Centralised systems fail big.
Distributed systems fail gracefully.
From cyber risk to climate extremes to fuel supply shocks, decentralisation buys optionality. And optionality is the currency of resilience.
Governments need to understand this. Grid operators understand it. Defence planners certainly do.
What’s lagging is corporate recognition that private, opex-driven investment is now underwriting public grid stability.
The trade-offs… because this isn’t a free lunch
Solar + BESS PPAs solve a lot of problems. They do not solve all of them. And pretending otherwise is how projects die in procurement, legal, or the CFO’s office.

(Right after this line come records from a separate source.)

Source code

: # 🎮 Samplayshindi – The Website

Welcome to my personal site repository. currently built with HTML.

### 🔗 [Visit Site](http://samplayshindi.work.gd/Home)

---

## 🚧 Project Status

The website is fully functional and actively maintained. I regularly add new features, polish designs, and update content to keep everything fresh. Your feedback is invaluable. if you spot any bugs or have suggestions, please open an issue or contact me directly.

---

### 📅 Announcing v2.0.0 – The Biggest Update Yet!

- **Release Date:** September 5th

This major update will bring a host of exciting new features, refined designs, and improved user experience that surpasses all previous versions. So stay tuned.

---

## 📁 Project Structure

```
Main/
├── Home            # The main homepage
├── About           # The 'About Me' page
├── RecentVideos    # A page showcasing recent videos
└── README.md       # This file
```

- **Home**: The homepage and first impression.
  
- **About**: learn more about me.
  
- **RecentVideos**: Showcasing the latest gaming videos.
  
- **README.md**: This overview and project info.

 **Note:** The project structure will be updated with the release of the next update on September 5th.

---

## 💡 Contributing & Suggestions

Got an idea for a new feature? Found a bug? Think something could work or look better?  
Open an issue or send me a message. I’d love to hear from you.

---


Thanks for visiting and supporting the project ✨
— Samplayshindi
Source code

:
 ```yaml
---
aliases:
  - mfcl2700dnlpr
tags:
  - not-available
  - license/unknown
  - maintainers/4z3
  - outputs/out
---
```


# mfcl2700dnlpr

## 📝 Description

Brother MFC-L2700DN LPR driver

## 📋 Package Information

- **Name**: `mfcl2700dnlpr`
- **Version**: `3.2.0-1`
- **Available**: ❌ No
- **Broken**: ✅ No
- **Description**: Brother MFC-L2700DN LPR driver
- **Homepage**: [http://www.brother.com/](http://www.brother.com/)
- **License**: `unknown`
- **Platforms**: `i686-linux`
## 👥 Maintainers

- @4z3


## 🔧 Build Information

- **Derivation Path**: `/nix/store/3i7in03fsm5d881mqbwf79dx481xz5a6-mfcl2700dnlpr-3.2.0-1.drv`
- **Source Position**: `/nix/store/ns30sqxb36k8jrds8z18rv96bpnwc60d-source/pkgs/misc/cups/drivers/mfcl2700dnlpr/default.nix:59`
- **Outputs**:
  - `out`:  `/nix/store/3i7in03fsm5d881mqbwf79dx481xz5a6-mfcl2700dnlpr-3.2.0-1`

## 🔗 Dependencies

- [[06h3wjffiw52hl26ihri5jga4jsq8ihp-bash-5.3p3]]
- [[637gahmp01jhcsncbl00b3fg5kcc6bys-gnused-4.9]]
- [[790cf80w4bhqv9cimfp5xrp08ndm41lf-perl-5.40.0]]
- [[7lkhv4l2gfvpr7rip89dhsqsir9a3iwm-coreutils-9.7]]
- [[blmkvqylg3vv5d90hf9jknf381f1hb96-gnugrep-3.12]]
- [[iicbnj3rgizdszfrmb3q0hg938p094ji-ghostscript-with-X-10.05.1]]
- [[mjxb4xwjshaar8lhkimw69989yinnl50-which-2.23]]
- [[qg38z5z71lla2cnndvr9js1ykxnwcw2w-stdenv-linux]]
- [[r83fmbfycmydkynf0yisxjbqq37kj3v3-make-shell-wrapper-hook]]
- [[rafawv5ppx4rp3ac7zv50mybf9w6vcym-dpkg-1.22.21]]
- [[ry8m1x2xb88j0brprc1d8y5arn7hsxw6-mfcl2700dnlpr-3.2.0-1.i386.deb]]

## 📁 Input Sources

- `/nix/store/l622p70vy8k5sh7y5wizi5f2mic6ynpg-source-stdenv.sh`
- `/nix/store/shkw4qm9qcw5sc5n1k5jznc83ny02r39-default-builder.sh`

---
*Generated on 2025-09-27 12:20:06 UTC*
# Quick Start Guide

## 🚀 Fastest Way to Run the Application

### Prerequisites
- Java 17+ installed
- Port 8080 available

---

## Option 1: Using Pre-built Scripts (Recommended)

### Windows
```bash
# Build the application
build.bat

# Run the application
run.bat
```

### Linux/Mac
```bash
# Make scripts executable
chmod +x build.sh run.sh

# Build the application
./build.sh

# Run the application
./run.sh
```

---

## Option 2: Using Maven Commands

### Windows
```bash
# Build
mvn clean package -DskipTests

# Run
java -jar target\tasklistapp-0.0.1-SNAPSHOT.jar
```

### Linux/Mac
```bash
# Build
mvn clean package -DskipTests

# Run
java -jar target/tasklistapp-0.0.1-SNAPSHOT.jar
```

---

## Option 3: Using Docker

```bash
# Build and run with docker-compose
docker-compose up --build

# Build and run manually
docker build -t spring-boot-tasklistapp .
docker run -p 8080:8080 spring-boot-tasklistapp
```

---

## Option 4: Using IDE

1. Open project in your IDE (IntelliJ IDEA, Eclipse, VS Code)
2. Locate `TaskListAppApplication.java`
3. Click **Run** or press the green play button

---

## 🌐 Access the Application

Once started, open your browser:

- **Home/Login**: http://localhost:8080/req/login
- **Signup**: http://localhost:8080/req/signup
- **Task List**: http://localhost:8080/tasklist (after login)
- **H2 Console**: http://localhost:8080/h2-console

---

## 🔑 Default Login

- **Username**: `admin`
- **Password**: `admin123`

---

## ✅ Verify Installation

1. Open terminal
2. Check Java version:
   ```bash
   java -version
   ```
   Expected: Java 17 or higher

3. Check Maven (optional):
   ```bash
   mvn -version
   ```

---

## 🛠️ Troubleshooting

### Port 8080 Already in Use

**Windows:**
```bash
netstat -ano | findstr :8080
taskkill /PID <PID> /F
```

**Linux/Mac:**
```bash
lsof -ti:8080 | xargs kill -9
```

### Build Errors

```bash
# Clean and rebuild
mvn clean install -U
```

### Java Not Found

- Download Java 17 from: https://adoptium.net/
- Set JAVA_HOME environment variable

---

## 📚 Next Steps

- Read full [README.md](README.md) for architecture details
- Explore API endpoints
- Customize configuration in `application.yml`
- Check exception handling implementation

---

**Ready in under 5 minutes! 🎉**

Here are the real downsides.
Long-term contracts cut both ways
PPAs are long. Fifteen, twenty, sometimes twenty-five years.
That duration enables low prices and zero upfront cost. But it does assume a degree of stability in your footprint.
If a site closes early, relocates, or dramatically changes load, unwinding a PPA can be painful.
The risk isn’t contract length. The risk is signing one without thinking hard about how the business might evolve.
Escalators matter
Many PPAs include annual price escalators, typically 1–3%.
In a world of perpetually rising prices, that’s fine. In a world of rapidly falling renewable costs, it deserves scrutiny.
Comparing PPA pricing to today’s spot prices misses the point. The real comparison is against risk-adjusted future prices, including volatility, scarcity pricing, and grid charges that rarely fall.
Escalators should be negotiated. Flat pricing, capped escalation, or partial indexation are increasingly achievable. If escalation is treated as non-negotiable, that’s a warning sign.
You give up upside by not owning the asset
This is true, and it’s worth stating plainly.
Owning solar and storage outright can deliver higher lifetime returns, especially if you can capture tax incentives and depreciation.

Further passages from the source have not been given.